# New Girl from Arkansas



## ArkGirl (May 16, 2014)

Hello Folks.

I've lurked around here for a bit, and decided to jump on in. I've been a rifle girl for hunting but just recently got into archery. Got a decent starter set up (Matthews/Mission Menace, 28" DL) Currently at a DW of 36# but turning it up as I practice and get stronger. Working towards trying for deer in the fall.

I've lots to learn so I'll be listening!


----------



## notz (Mar 4, 2013)

welcome to the addiction


----------



## richl35 (May 15, 2013)

I can tell your new to archery..... You only listed one bow! Hahaha



Welcome to AT!


----------



## notz (Mar 4, 2013)

richl35 said:


> I can tell your new to archery..... You only listed one bow! Hahaha
> 
> 
> 
> Welcome to AT!


hell id love multiple bows also so if you have tips to justify more to a wife..... please share.... im having bad luck with getting her to see the need


----------



## richl35 (May 15, 2013)

notz said:


> hell id love multiple bows also so if you have tips to justify more to a wife..... please share.... im having bad luck with getting her to see the need


 Oh no.... you have to put more thought into this.
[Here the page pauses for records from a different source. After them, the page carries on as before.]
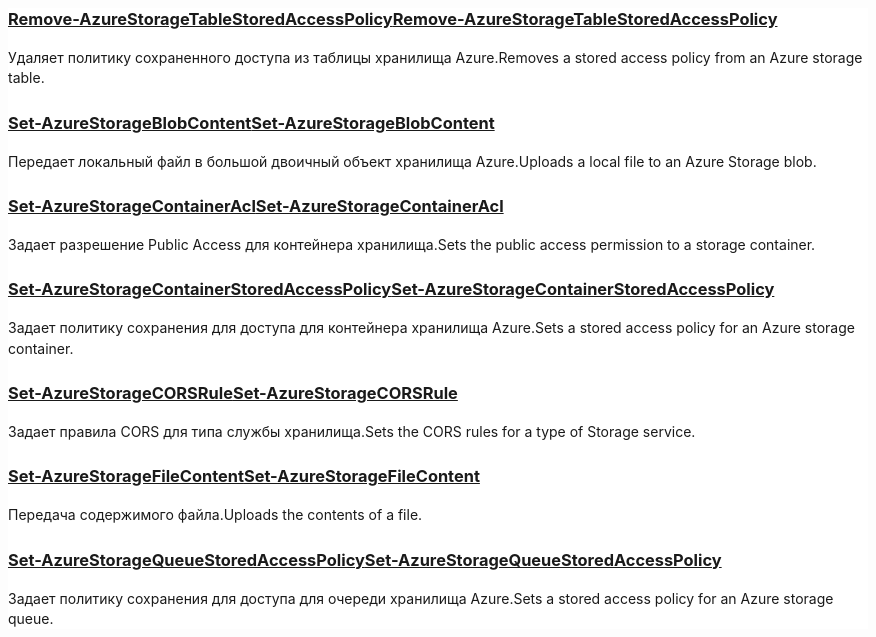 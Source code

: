 ### [<span data-ttu-id="6b0cf-195">Remove-AzureStorageTableStoredAccessPolicy</span><span class="sxs-lookup"><span data-stu-id="6b0cf-195">Remove-AzureStorageTableStoredAccessPolicy</span></span>](Remove-AzureStorageTableStoredAccessPolicy.md)
<span data-ttu-id="6b0cf-196">Удаляет политику сохраненного доступа из таблицы хранилища Azure.</span><span class="sxs-lookup"><span data-stu-id="6b0cf-196">Removes a stored access policy from an Azure storage table.</span></span>

### [<span data-ttu-id="6b0cf-197">Set-AzureStorageBlobContent</span><span class="sxs-lookup"><span data-stu-id="6b0cf-197">Set-AzureStorageBlobContent</span></span>](Set-AzureStorageBlobContent.md)
<span data-ttu-id="6b0cf-198">Передает локальный файл в большой двоичный объект хранилища Azure.</span><span class="sxs-lookup"><span data-stu-id="6b0cf-198">Uploads a local file to an Azure Storage blob.</span></span>

### [<span data-ttu-id="6b0cf-199">Set-AzureStorageContainerAcl</span><span class="sxs-lookup"><span data-stu-id="6b0cf-199">Set-AzureStorageContainerAcl</span></span>](Set-AzureStorageContainerAcl.md)
<span data-ttu-id="6b0cf-200">Задает разрешение Public Access для контейнера хранилища.</span><span class="sxs-lookup"><span data-stu-id="6b0cf-200">Sets the public access permission to a storage container.</span></span>

### [<span data-ttu-id="6b0cf-201">Set-AzureStorageContainerStoredAccessPolicy</span><span class="sxs-lookup"><span data-stu-id="6b0cf-201">Set-AzureStorageContainerStoredAccessPolicy</span></span>](Set-AzureStorageContainerStoredAccessPolicy.md)
<span data-ttu-id="6b0cf-202">Задает политику сохранения для доступа для контейнера хранилища Azure.</span><span class="sxs-lookup"><span data-stu-id="6b0cf-202">Sets a stored access policy for an Azure storage container.</span></span>

### [<span data-ttu-id="6b0cf-203">Set-AzureStorageCORSRule</span><span class="sxs-lookup"><span data-stu-id="6b0cf-203">Set-AzureStorageCORSRule</span></span>](Set-AzureStorageCORSRule.md)
<span data-ttu-id="6b0cf-204">Задает правила CORS для типа службы хранилища.</span><span class="sxs-lookup"><span data-stu-id="6b0cf-204">Sets the CORS rules for a type of Storage service.</span></span>

### [<span data-ttu-id="6b0cf-205">Set-AzureStorageFileContent</span><span class="sxs-lookup"><span data-stu-id="6b0cf-205">Set-AzureStorageFileContent</span></span>](Set-AzureStorageFileContent.md)
<span data-ttu-id="6b0cf-206">Передача содержимого файла.</span><span class="sxs-lookup"><span data-stu-id="6b0cf-206">Uploads the contents of a file.</span></span>

### [<span data-ttu-id="6b0cf-207">Set-AzureStorageQueueStoredAccessPolicy</span><span class="sxs-lookup"><span data-stu-id="6b0cf-207">Set-AzureStorageQueueStoredAccessPolicy</span></span>](Set-AzureStorageQueueStoredAccessPolicy.md)
<span data-ttu-id="6b0cf-208">Задает политику сохранения для доступа для очереди хранилища Azure.</span><span class="sxs-lookup"><span data-stu-id="6b0cf-208">Sets a stored access policy for an Azure storage queue.</span></span>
You have missed a huge opportunity that stares you in the face every day here on AT. 

One bow for Target.... and one for hunting. And then there is always the backup bows in case one of them goes down... hahaha


----------



## ArkGirl (May 16, 2014)

Yeah...just one to start with...but I am definitely already hooked. Shopping for a 3D deer target next. The block and bag are fun...but I want more variety.
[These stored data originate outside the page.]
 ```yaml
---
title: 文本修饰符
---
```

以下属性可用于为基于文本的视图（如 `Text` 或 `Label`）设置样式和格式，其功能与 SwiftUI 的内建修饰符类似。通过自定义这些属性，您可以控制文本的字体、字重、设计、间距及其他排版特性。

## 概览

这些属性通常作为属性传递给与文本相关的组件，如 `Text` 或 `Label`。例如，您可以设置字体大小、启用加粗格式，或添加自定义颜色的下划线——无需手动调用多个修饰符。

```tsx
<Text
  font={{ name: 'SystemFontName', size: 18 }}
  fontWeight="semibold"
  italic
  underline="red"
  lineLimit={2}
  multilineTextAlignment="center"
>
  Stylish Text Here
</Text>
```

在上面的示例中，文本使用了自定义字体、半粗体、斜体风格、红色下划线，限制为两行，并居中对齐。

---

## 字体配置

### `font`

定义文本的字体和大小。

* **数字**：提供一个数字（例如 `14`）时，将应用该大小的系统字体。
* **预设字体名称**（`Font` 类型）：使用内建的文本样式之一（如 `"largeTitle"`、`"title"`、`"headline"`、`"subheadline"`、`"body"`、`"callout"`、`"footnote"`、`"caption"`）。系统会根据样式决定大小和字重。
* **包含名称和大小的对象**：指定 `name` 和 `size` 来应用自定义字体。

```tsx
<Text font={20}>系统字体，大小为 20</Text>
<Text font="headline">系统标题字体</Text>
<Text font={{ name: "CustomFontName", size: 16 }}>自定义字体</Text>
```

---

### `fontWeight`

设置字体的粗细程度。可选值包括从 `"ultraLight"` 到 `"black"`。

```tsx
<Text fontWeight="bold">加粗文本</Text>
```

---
All ya gotta do notz is get the wife interested in the sport. I can promise you I'd be an easy sell if he wanted to get another bow. After all...that would mean I would get to buy a second one too. :set1_applaud:


----------



## notz (Mar 4, 2013)

ive tried lol, she could careless... thats making it the hard sell


----------



## ArkGirl (May 16, 2014)

Well and there is the best reason ever to have a joint account for household bills...and separate joint accounts for fun stuff. He can buy whatever he wants with his money and so can I. The other plus is that when I buy him a gift...I really did...and it makes it more fun for me to do it.
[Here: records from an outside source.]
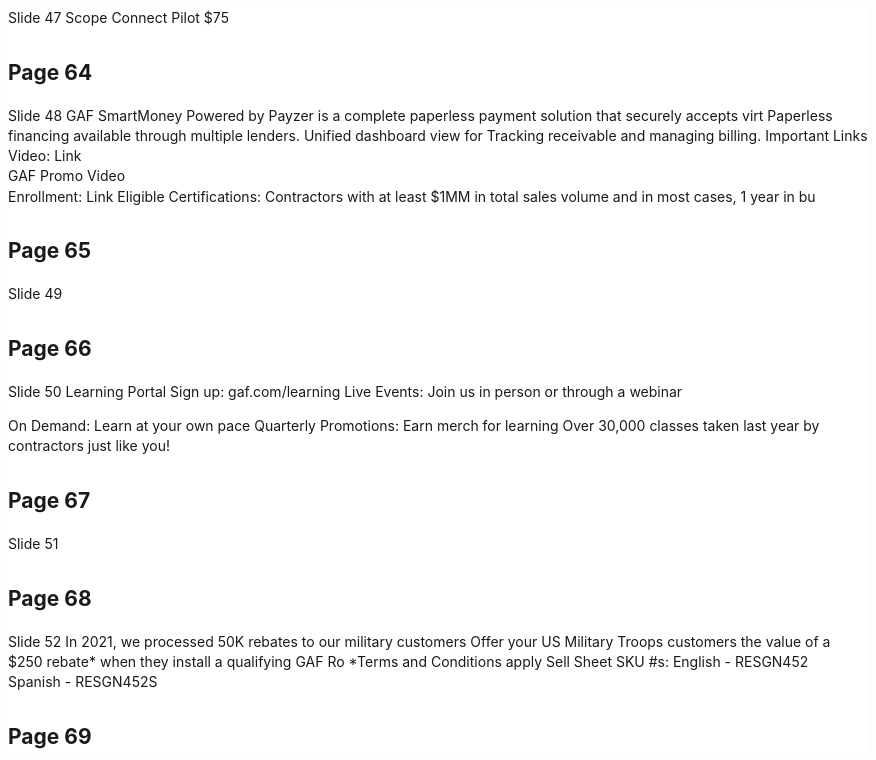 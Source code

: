 Slide 47
Scope Connect Pilot
$75

## Page 64

Slide 48
GAF SmartMoney Powered by Payzer is a complete paperless payment solution that securely accepts virt
Paperless financing available through multiple lenders.
Unified dashboard view for Tracking receivable and managing billing.
Important Links
Video: Link  
GAF Promo Video  
Enrollment: Link
Eligible Certifications: Contractors with at least $1MM in total sales volume and in most cases, 1 year in bu

## Page 65

Slide 49

## Page 66

Slide 50
Learning Portal
Sign up: gaf.com/learning
Live Events: Join us in person or through a webinar
 
On Demand: Learn at your own pace
Quarterly Promotions:
Earn merch for learning
Over 30,000 classes taken last year by contractors  just like you!

## Page 67

Slide 51

## Page 68

Slide 52
In 2021, we processed 50K rebates to our military customers
Offer your US Military Troops customers the value of a $250 rebate* when they install a qualifying GAF Ro
*Terms and Conditions apply 
Sell Sheet SKU #s: 
English - RESGN452  
Spanish - RESGN452S

## Page 69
Ah well...maybe she will get the bug eventually. I've been an outdoor girl all my life...but I had no idea how fun shooting a bow could be. I didn't think I could draw enough weight to actually hunt. I'm getting there...and thankfully my draw length is pretty good for a girl and that helps out in the physics department. Hunting together is quality time for us...and this just adds a few more weeks to our season.


----------



## notz (Mar 4, 2013)

slow and steady wins the race.... dont do too much at one time or your gonna end up jacking that arm up


----------



## GB3YO (Mar 24, 2013)

I got my wife into archery but she sees no need for more than one bow and it burns her that I have 7


----------



## Tim Roberts (Jul 13, 2002)

* ArkGirl.*


----------



## ArkGirl (May 16, 2014)

Thanks for the creative welcome Tim 

Since I purchased my bow I have literally practiced every day. But...Often it was just slinging a few at the target when I had a little time...not a lot of arrows per day. I did discover that the downside to improving consistency is the chance of damaging one arrow with another. But I think that just means I need more targets! or more arrows...or both.


----------



## greatthosu (Sep 13, 2012)

Welcome to the forum from AZ.


----------



## Dthbyhoyt (Dec 4, 2004)




----------



## X-file (Jul 7, 2012)

ArkGirl said:


> Yeah...just one to start with...but I am definitely already hooked. Shopping for a 3D deer target next. The block and bag are fun...but I want more variety.
> 
> All ya gotta do notz is get the wife interested in the sport. I can promise you I'd be an easy sell if he wanted to get another bow. After all...that would mean I would get to buy a second one too. :set1_applaud:


That tactic worked for me. 

Welcome to AT. Enjoy the sport, reading about it and just the everyday bsing that goes on.


----------



## ArkGirl (May 16, 2014)

Thanks for the welcome guys. We went out and got a decent deer target this weekend and I am practicing hard in the hopes of feeling confident enough to try to take a deer this fall. We are hoping to possibly go for the Triple Trophy designation. That's harvesting one by bow, one with the muzzle loader, and one with modern gun. This will be a fun season no matter what.


----------



## ArcherySupplier (May 20, 2014)




----------



## Double S (Mar 30, 2008)

Greetings from eastern Washington State. Welcome to ArcheryTalk. :welcomesign:


----------



## 60X (Nov 8, 2002)

welcome to the forum


----------